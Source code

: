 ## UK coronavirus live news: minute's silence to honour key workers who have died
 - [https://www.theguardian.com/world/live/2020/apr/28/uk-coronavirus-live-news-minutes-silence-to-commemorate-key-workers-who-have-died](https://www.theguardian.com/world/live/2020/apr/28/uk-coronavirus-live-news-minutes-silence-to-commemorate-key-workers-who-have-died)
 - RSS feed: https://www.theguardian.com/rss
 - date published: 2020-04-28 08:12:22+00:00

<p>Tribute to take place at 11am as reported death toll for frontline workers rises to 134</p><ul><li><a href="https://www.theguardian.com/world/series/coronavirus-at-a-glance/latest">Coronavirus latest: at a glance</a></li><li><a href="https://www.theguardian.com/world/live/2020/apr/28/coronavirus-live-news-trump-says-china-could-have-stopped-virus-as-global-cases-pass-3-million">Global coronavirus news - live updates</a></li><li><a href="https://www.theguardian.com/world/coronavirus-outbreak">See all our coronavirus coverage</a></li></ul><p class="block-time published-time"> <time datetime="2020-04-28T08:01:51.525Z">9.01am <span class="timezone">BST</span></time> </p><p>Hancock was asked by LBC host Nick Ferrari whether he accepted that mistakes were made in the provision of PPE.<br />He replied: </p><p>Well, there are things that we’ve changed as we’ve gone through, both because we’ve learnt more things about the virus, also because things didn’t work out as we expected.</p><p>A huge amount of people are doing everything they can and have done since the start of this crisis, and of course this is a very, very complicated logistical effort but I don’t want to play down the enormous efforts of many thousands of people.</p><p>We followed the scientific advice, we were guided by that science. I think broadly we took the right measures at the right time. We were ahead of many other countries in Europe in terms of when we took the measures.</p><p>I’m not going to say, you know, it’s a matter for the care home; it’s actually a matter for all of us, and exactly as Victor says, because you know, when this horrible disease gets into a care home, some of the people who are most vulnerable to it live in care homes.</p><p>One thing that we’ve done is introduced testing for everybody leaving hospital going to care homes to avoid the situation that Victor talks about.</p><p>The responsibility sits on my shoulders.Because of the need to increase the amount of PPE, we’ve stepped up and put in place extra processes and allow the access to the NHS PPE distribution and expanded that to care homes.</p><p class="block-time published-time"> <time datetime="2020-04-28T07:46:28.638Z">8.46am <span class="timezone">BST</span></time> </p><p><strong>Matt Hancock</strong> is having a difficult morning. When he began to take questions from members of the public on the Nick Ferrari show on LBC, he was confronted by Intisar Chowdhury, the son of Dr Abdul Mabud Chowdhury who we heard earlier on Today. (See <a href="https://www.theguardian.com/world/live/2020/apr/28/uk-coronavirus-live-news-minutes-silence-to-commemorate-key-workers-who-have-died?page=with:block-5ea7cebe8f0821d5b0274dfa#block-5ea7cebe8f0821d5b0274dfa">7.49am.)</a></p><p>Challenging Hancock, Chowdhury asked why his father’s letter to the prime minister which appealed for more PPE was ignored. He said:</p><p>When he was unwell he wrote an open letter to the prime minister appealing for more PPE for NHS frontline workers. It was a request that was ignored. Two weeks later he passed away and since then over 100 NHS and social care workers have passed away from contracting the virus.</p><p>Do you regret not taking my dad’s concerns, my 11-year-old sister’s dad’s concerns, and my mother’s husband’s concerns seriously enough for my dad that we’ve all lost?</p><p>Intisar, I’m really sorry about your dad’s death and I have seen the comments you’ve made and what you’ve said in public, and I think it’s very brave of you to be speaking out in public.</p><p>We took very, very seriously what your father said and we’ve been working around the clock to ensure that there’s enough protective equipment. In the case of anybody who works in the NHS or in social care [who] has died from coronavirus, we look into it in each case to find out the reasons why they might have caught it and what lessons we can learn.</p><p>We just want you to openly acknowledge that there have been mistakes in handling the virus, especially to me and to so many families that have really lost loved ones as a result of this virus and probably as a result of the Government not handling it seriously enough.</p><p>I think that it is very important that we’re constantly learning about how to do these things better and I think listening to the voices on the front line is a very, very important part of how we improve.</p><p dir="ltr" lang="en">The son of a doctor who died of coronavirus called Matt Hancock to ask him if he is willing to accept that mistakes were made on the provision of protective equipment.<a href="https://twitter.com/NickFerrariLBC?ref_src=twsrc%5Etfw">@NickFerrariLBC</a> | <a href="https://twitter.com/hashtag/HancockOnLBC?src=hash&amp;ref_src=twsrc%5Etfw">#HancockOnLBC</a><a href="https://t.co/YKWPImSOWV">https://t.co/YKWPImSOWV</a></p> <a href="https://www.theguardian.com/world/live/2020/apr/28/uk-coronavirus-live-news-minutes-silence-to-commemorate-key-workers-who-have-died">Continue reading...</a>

TASK DIRECTIONS: Both end lines included, restate word for word the lines above from the line with "who have died" to the line with "- date published: 2020-04-28 08:12:22+00:00", and nothing else.

TASK ANSWER:
: ## UK coronavirus live news: minute's silence to honour key workers who have died
 - [https://www.theguardian.com/world/live/2020/apr/28/uk-coronavirus-live-news-minutes-silence-to-commemorate-key-workers-who-have-died](https://www.theguardian.com/world/live/2020/apr/28/uk-coronavirus-live-news-minutes-silence-to-commemorate-key-workers-who-have-died)
 - RSS feed: https://www.theguardian.com/rss
 - date published: 2020-04-28 08:12:22+00:00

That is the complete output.